Wearing face masks in public is being advised by the CDC to help slow the spread of the Coronavirus. Businesses are required to use them and starting next Monday, Governor Andy Beshear is asking you to wear them if you are in areas that are more crowded. While many of us can still communicate while wearing a mask, what if you relied on facial expressions to get your information?

Virginia Moore is an American Sign Language interpreter and the executive director of the Kentucky Commission of the Deaf and Hard of Hearing, which serves 700,000 Kentuckians. We’ve come to know Moore as the signer who brings important information to the deaf and hard of hearing during the Governor’s daily press briefings. “If you could just imagine, deaf or hard of hearing, they depend on lip reading as well and facial expression and grammar but the lip reading, so you’re covering a little over half your face and there’s no way to lip read behind those masks.” Moore continued “What I’m trying to do is push awareness that there are masks out there.
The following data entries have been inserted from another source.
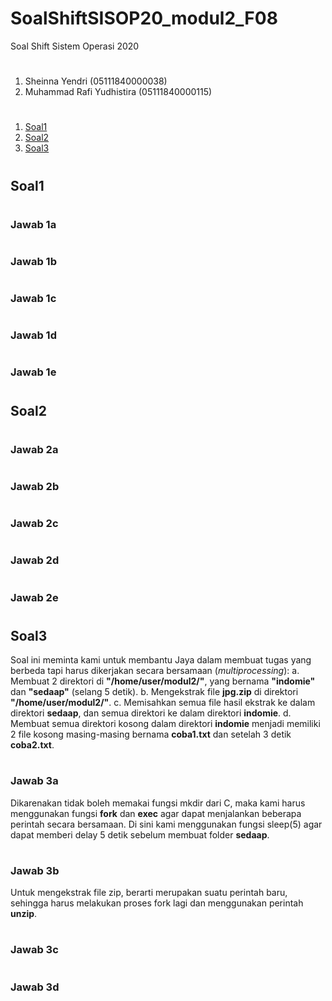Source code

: # SoalShiftSISOP20_modul2_F08
Soal Shift Sistem Operasi 2020
#
1. Sheinna Yendri (05111840000038)
2. Muhammad Rafi Yudhistira (05111840000115)
#
1. [Soal1](#soal1)
2. [Soal2](#soal2)
3. [Soal3](#soal3)
#

## Soal1

#

### Jawab 1a

#

### Jawab 1b

#

### Jawab 1c

#

###  Jawab 1d

#

### Jawab 1e

#

## Soal2

#

### Jawab 2a

#

### Jawab 2b

#

### Jawab 2c

#

### Jawab 2d

#

### Jawab 2e

#

## Soal3
Soal ini meminta kami untuk membantu Jaya dalam membuat tugas yang berbeda tapi harus dikerjakan secara bersamaan (*multiprocessing*):
a. Membuat 2 direktori di **"/home/user/modul2/"**, yang bernama **"indomie"** dan **"sedaap"** (selang 5 detik).
b. Mengekstrak file **jpg.zip** di direktori **"/home/user/modul2/"**.
c. Memisahkan semua file hasil ekstrak ke dalam direktori **sedaap**, dan semua direktori ke dalam direktori **indomie**.
d. Membuat semua direktori kosong dalam direktori **indomie** menjadi memiliki 2 file kosong masing-masing bernama **coba1.txt** dan setelah 3 detik **coba2.txt**.
#

### Jawab 3a
Dikarenakan tidak boleh memakai fungsi mkdir dari C, maka kami harus menggunakan fungsi **fork** dan **exec** agar dapat menjalankan beberapa perintah secara bersamaan. Di sini kami menggunakan fungsi sleep(5) agar dapat memberi delay 5 detik sebelum membuat folder **sedaap**.
#

### Jawab 3b
Untuk mengekstrak file zip, berarti merupakan suatu perintah baru, sehingga harus melakukan proses fork lagi dan menggunakan perintah **unzip**.
#

### Jawab 3c

#

### Jawab 3d

#
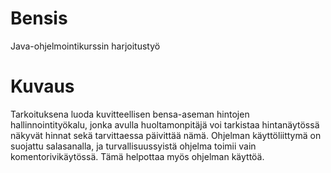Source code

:# Bensis
Java-ohjelmointikurssin harjoitustyö

# Kuvaus
Tarkoituksena luoda kuvitteellisen bensa-aseman hintojen hallinnointityökalu, jonka avulla huoltamonpitäjä voi tarkistaa hintanäytössä näkyvät hinnat sekä tarvittaessa päivittää nämä. Ohjelman käyttöliittymä on suojattu salasanalla, ja turvallisuussyistä ohjelma toimii vain komentorivikäytössä. Tämä helpottaa myös ohjelman käyttöä.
Now they’re probably a little more expensive than the regular mask but the think of it is that you don’t have to buy a huge quantity. I would ask all the hospitals, doctors, healthcare facilities be it even a clinic have some on hand. That way if a hard of hearing person comes in they can use that clear mask and they can lip read. It’s going to create so much more trust and ease on both sides. The person trying to provide the service and the individual trying to take the service.”  
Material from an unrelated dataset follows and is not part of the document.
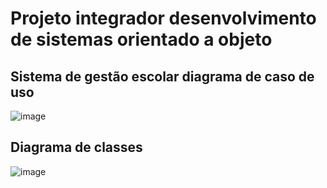 # Projeto integrador desenvolvimento de sistemas orientado a objeto
## Sistema de gestão escolar diagrama de caso de uso 
![image](https://github.com/geovanepaz/projeto-integrador-orientado-objeto/assets/16936418/8f75a725-669f-428e-9a54-8dbb5b20f45d)


## Diagrama de classes 
![image](https://github.com/geovanepaz/projeto-integrador-orientado-objeto/assets/16936418/ee8852aa-efd1-46f1-b468-6ea5fd8be2f0)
And experts say miscommunication is the leading cause of medical errors. That’s why Moore is so adamant about getting newly designed masks into the hands of medical staff, patients who are deaf or hard of hearing and their family members.

Moore said “There are several kinds. There’s where there’s a full plastic clear mask shield or there’s just the lips that are open. The Kentucky Commission on the Deaf and Hard of Hearing is going to be working to try to secure some. Especially for interpreters who are going working in the fields going into the hospitals, they need to have them.”

Across the state, those who use American Sign Language or lip reading for communication say having an interpreter alongside the Governor has been invaluable and Moore’s presence has created an interest for others to learn the language. “I’ve got several deaf and hard of hearing individuals that have reached out to us that have just said I can’t believe it. I know what my neighbor knows and that just means so much. I just spoke with someone today who is the only hearing person in her family and she said she would feel so lost and so afraid that she’s not getting the full information. It’s not that her family wouldn’t share but it’s that second hand information. Some of it’s not always there. It’s not everything that you hear at the same time and so I’m just glad that this awareness is happening.”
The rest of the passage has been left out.